Among the 170 patients, 142 were improved and discharged, 28 died (The mortality rate was 16.47%). One hundred and sixty-five cases received antifungal therapy (of which 141 improved, and 24 died), mainly including amphotericin B combined with itraconazole (68/165, 41.21%), amphotericin B combined with voriconazole (46/165, 24.85%), voriconazole alone (35/165, 21.21%). One hundred and thirty-nine cases received antiretroviral therapy (ART) (of which 132 improved, and 7 died). Specifically, of the 24 patients who died after receiving antifungal therapy, 17 did not receive ART. There was no significant difference in gender between the survival group and the death group. The age of the patients in the death group was older than that in the survival group (P < 0.05, Table 1). The proportion of dyspnea and shock in the death group was significantly higher than in the survival group (Table 1). The other clinical manifestations were not significantly different between the two groups. The death group’s D-dimer, PCT, AST, BUN, LDH, and CRP were significantly higher than those in the survival group.

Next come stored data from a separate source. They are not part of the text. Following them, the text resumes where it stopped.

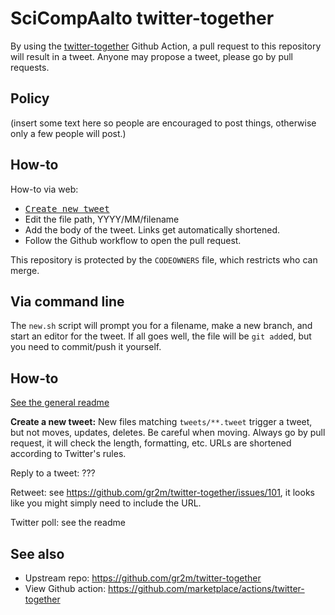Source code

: # SciCompAalto twitter-together

By using the
[twitter-together](https://github.com/gr2m/twitter-together) Github
Action, a pull request to this repository will result in a tweet.
Anyone may propose a tweet, please go by pull requests.

## Policy

(insert some text here so people are encouraged to post things,
otherwise only a few people will post.)

## How-to

How-to via web:

* <kbd>[Create new tweet](../../new/master/?filename=tweets/YYYY/MM/<your-path>.tweet)</kbd>
* Edit the file path, YYYY/MM/filename
* Add the body of the tweet.  Links get automatically shortened.
* Follow the Github workflow to open the pull request.

This repository is protected by the `CODEOWNERS` file, which restricts
who can merge.

## Via command line

The `new.sh` script will prompt you for a filename, make a new branch,
and start an editor for the tweet.  If all goes well, the file will be
`git add`ed, but you need to commit/push it yourself.


## How-to

[See the general readme](https://github.com/gr2m/twitter-together/blob/master/tweets/README.md)

**Create a new tweet:** New files matching `tweets/**.tweet` trigger a
tweet, but not moves, updates, deletes.  Be careful when moving.
Always go by pull request, it will check the length, formatting, etc.
URLs are shortened according to Twitter's rules.

Reply to a tweet: ???

Retweet: see https://github.com/gr2m/twitter-together/issues/101, it
looks like you might simply need to include the URL.

Twitter poll: see the readme



## See also

* Upstream repo: https://github.com/gr2m/twitter-together
* View Github action: https://github.com/marketplace/actions/twitter-together
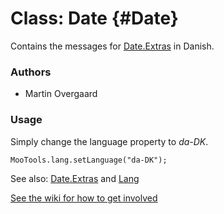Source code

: Class: Date {#Date}
=====================================

Contains the messages for [Date.Extras][] in Danish.

### Authors

* Martin Overgaard

### Usage

Simply change the language property to *da-DK*.

	MooTools.lang.setLanguage("da-DK");

See also: [Date.Extras][] and [Lang][]

[See the wiki for how to get involved](http://wiki.github.com/mootools/mootools-more)

[Lang]: http://www.mootools.net/docs/more/Core/Lang 
[Date.Extras]: http://www.mootools.net/docs/more/Native/Date.Extras
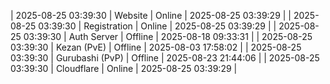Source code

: | 2025-08-25 03:39:30 | Website | Online | 2025-08-25 03:39:29 |
| 2025-08-25 03:39:30 | Registration | Online | 2025-08-25 03:39:29 |
| 2025-08-25 03:39:30 | Auth Server | Offline | 2025-08-18 09:33:31 |
| 2025-08-25 03:39:30 | Kezan (PvE) | Offline | 2025-08-03 17:58:02 |
| 2025-08-25 03:39:30 | Gurubashi (PvP) | Offline | 2025-08-23 21:44:06 |
| 2025-08-25 03:39:30 | Cloudflare | Online | 2025-08-25 03:39:29 |
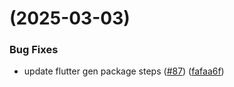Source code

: #  (2025-03-03)


### Bug Fixes

* update flutter gen package steps ([#87](https://github.com/tomarra/curling_scoreboard_flutter/issues/87)) ([fafaa6f](https://github.com/tomarra/curling_scoreboard_flutter/commit/fafaa6fbbd0c1df07317be6eb63c15394eeb1d5f))



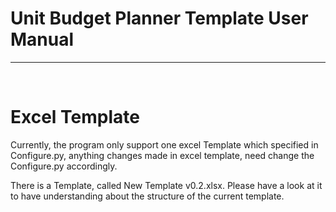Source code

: # Unit Budget Planner Template User Manual

<hr><br>

# Excel Template

Currently, the program only support one excel Template which specified in Configure.py, anything changes made in excel template, need change the Configure.py accordingly.



There is a Template, called New Template v0.2.xlsx. Please have a look at it to have understanding about the structure of the current template.

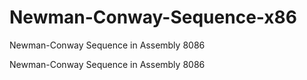 # Newman-Conway-Sequence-x86
Newman-Conway Sequence in Assembly 8086

Newman-Conway Sequence in Assembly 8086
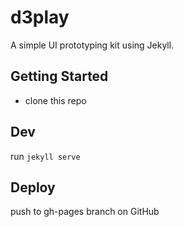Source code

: # d3play

A simple UI prototyping kit using Jekyll.

## Getting Started

- clone this repo


## Dev

run `jekyll serve`

## Deploy

push to gh-pages branch on GitHub
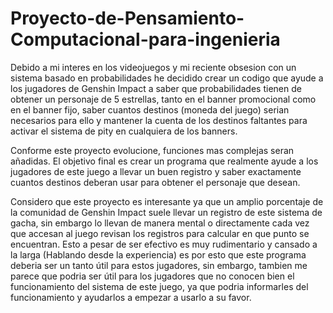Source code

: # Proyecto-de-Pensamiento-Computacional-para-ingenieria

Debido a mi interes en los videojuegos y mi reciente obsesion con un sistema basado en probabilidades he decidido crear un codigo que ayude a los jugadores de Genshin Impact a saber que probabilidades tienen de obtener un personaje de 5 estrellas, tanto en el banner promocional como en el banner fijo, saber cuantos destinos (moneda del juego) serian necesarios para ello y mantener la cuenta de los destinos faltantes para activar el sistema de pity en cualquiera de los banners.

Conforme este proyecto evolucione, funciones mas complejas seran añadidas. El objetivo final es crear un programa que realmente ayude a los jugadores de este juego a llevar un buen registro y saber exactamente cuantos destinos deberan usar para obtener el personaje que desean. 

Considero que este proyecto es interesante ya que un amplio porcentaje de la comunidad de Genshin Impact suele llevar un registro de este sistema de gacha, sin embargo lo llevan de manera mental o directamente cada vez que accesan al juego revisan los registros para calcular en que punto se encuentran. Esto a pesar de ser efectivo es muy rudimentario y cansado a la larga (Hablando desde la experiencia) es por esto que este programa deberia ser un tanto útil para estos jugadores, sin embargo, tambien me parece que podria ser útil para los jugadores que no conocen bien el funcionamiento del sistema de este juego, ya que podria informarles del funcionamiento y ayudarlos a empezar a usarlo a su favor.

In contrast, platelet and ALB in the death group were significantly lower than in the survival group (Table 1). The proportion of tuberculosis in the death group was higher than in the survival group, and the difference was statistically significant. However, there was no significant difference in other co-infection diseases (Table 1). In the death group, the patients had a lower proportion of received antifungal therapy and ART than the survival group (85.71.00% vs 99.30% for antifungal therapy, P < 0.01; 25.00% vs 92.96% for ART, P < 0.001, Table 1). In addition, patients who received amphotericin B combined with itraconazole had a higher survival rate than the patients who received amphotericin B combined with voriconazole (97.1% vs 82.6%, P < 0.05) or voriconazole alone (97.1% vs 80%, P < 0.05). The median length of hospital stay for the death group was significantly shorter than that for the survival patients (P < 0.001, Table 1).

Risk Factors Analysis for Mortality in AIDS Patients with dTSM in Uni- and Multivariate Analysis

The Age, dyspnea, shock, antifungal therapy, ART, tuberculosis, platelet, D-dimer, PCT, AST, ALB, BUN, LDH, and CRP levels of the AIDS patients complicated with dTSM were analyzed by logistic test for risk factors for death. Univariate analysis showed that Age, dyspnea, shock, antifungal therapy status, ART status, tuberculosis, platelet, D-dimer, PCT, ALB, AST, BUN, and LDH levels were the risk factors for mortality in AIDS patients complicated with dTSM (Table 2).

Table 2 Logistic Regression Analysis of the Risk Factors for Death from AIDS Patients with dTSM

Multivariate logistic regression analysis was performed to evaluate the risk factors for mortality while adjusting for confounding variables. The results showed that shock (OR=28.197; 95% CI:1.764–450.744; P<0.05), ART (OR=61.716; 95% CI:5.086–748.822; P<0.01), higher level of BUN (≥7.1mmol/L; OR=56.153; 95% CI: 4.630–681.094; P<0.01) and higher level of PCT (≥2.0ug/L; OR=7.648; 95% CI:1.273–45.950; P<0.05) exhibited a statistically significant association with fatal outcome.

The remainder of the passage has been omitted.